::: EXERCISE MATERIAL

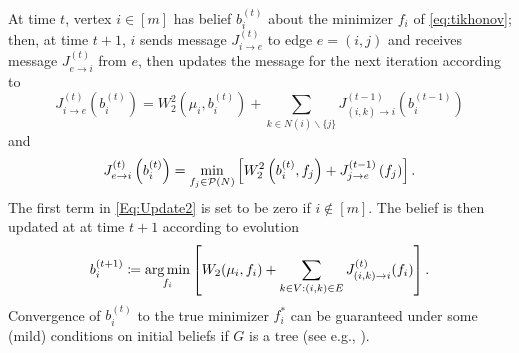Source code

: \documentclass[letterpaper]{article} %
\begin{document}
At time $t$, vertex $i\in [m]$ has belief $b^{(t)}_i$ about the minimizer $f_i$ of \eqref{eq:tikhonov}; then, at time $t+1$, $i$ sends message $J^{(t)}_{i\to e}$ to edge $e=(i, j)$ and receives message $J^{(t)}_{e\to i}$ from $e$, then updates the message for the next iteration according to
\begin{equation}\label{Eq:Update2}
J^{(t)}_{i\to e} \left(b^{(t)}_i\right) = W_2^2\left(\mu_i, b^{(t)}_i\right) + \sum_{k\in N(i)\backslash \{j\}}J^{(t-1)}_{(i,k)\to i}\left(b^{(t-1)}_i\right)
\end{equation}
and 
\begin{equation}\label{Eq:Update}
    J^{(t)}_{e\to i}\left(b^{(t)}_i\right) =  \min_{f_j\in \P(N)}\left[W_2^2\left(b^{(t)}_i, f_j\right) + J^{(t-1)}_{j\to e}\left(f_j\right)\right].
\end{equation}
The first term in \eqref{Eq:Update2} is set to be zero if $i\notin [m]$. The belief is then updated at at time $t+1$ according to evolution
\begin{equation*}
b^{(t+1)}_i \coloneqq \argmin_{f_i} \left[W_2(\mu_i, f_i) + \sum_{k\in V: (i, k)\in E } J^{(t)}_{(i, k)\to i}(f_i)\right].
\end{equation*}
Convergence of $b_i^{(t)}$ to the true minimizer $f^*_i$ can be guaranteed under some (mild) conditions on initial beliefs if $G$ is a tree (see e.g., \cite{min_Sum}).
\end{document}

::::::

Give back the records exactly, minus any pictures.

Source code

: \documentclass[letterpaper]{article} %
\begin{document}
At time $t$, vertex $i\in [m]$ has belief $b^{(t)}_i$ about the minimizer $f_i$ of \eqref{eq:tikhonov}; then, at time $t+1$, $i$ sends message $J^{(t)}_{i\to e}$ to edge $e=(i, j)$ and receives message $J^{(t)}_{e\to i}$ from $e$, then updates the message for the next iteration according to
\begin{equation}\label{Eq:Update2}
J^{(t)}_{i\to e} \left(b^{(t)}_i\right) = W_2^2\left(\mu_i, b^{(t)}_i\right) + \sum_{k\in N(i)\backslash \{j\}}J^{(t-1)}_{(i,k)\to i}\left(b^{(t-1)}_i\right)
\end{equation}
and 
\begin{equation}\label{Eq:Update}
    J^{(t)}_{e\to i}\left(b^{(t)}_i\right) =  \min_{f_j\in \P(N)}\left[W_2^2\left(b^{(t)}_i, f_j\right) + J^{(t-1)}_{j\to e}\left(f_j\right)\right].
\end{equation}
The first term in \eqref{Eq:Update2} is set to be zero if $i\notin [m]$. The belief is then updated at at time $t+1$ according to evolution
\begin{equation*}
b^{(t+1)}_i \coloneqq \argmin_{f_i} \left[W_2(\mu_i, f_i) + \sum_{k\in V: (i, k)\in E } J^{(t)}_{(i, k)\to i}(f_i)\right].
\end{equation*}
Convergence of $b_i^{(t)}$ to the true minimizer $f^*_i$ can be guaranteed under some (mild) conditions on initial beliefs if $G$ is a tree (see e.g., \cite{min_Sum}).
\end{document}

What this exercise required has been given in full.